> **Task directions**: The answer is one number. Say how many lines in the entries below include the word "featured".

> **Stored data entries**:
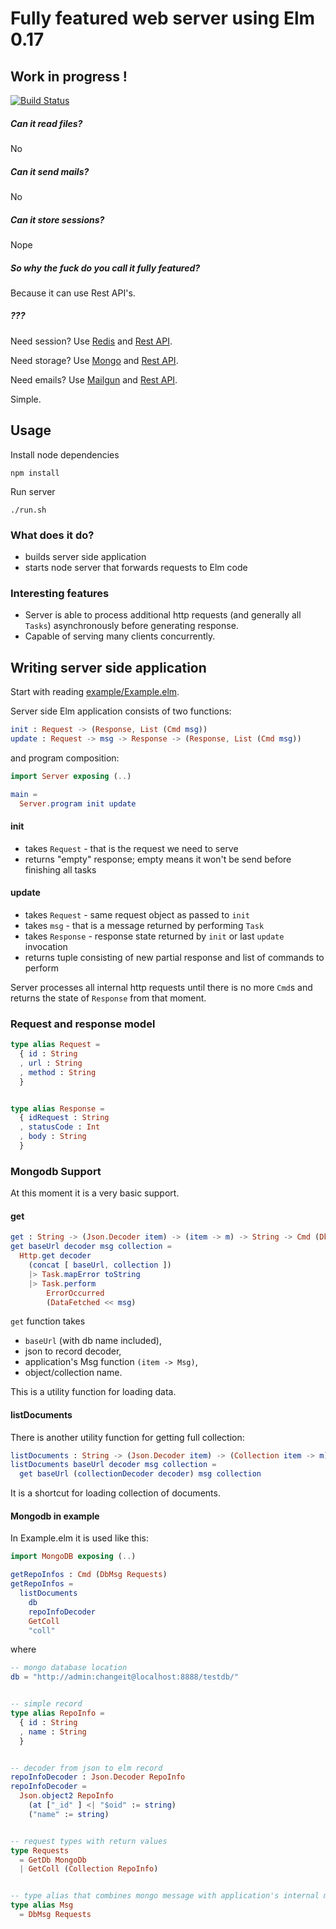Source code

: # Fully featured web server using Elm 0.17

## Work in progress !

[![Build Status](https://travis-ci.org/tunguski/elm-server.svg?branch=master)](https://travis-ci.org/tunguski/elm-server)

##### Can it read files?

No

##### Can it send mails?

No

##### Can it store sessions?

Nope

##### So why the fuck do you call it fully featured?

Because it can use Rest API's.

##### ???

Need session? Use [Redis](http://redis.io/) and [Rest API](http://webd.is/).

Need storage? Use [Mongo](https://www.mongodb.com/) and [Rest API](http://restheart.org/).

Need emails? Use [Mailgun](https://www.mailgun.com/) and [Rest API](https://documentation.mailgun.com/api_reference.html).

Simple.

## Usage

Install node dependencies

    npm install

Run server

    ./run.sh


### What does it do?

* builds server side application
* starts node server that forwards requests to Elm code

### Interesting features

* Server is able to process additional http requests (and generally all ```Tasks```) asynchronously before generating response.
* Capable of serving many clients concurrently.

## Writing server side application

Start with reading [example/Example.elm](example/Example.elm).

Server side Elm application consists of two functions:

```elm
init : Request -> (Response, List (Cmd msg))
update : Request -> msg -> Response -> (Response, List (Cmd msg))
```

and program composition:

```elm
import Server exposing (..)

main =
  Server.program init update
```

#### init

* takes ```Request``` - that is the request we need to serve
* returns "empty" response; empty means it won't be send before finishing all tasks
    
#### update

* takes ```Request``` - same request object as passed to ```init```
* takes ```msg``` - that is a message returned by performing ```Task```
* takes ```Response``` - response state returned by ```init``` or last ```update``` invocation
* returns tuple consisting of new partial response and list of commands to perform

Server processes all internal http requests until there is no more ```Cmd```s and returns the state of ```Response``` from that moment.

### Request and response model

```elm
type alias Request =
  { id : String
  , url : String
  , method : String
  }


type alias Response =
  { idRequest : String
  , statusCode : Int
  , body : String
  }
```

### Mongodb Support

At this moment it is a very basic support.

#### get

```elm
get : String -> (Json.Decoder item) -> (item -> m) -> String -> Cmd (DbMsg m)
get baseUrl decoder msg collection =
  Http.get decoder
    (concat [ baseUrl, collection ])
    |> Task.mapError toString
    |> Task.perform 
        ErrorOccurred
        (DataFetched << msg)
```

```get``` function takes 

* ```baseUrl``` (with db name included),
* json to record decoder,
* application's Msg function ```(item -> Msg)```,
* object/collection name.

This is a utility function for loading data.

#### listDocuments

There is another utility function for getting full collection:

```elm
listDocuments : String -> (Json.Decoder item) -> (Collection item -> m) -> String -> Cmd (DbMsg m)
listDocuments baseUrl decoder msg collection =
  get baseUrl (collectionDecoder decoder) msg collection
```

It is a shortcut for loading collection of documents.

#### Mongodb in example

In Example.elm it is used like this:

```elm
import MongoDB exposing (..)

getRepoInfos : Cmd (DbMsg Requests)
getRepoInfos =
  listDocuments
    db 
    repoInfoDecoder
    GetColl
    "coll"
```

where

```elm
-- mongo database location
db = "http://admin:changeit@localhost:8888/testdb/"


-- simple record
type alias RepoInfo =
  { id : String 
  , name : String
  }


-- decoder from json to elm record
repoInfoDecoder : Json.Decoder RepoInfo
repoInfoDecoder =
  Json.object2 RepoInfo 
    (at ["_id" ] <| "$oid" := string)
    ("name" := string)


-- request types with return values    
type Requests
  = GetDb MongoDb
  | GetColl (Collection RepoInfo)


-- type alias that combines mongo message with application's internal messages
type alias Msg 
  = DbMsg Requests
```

> **Result of the task**: 2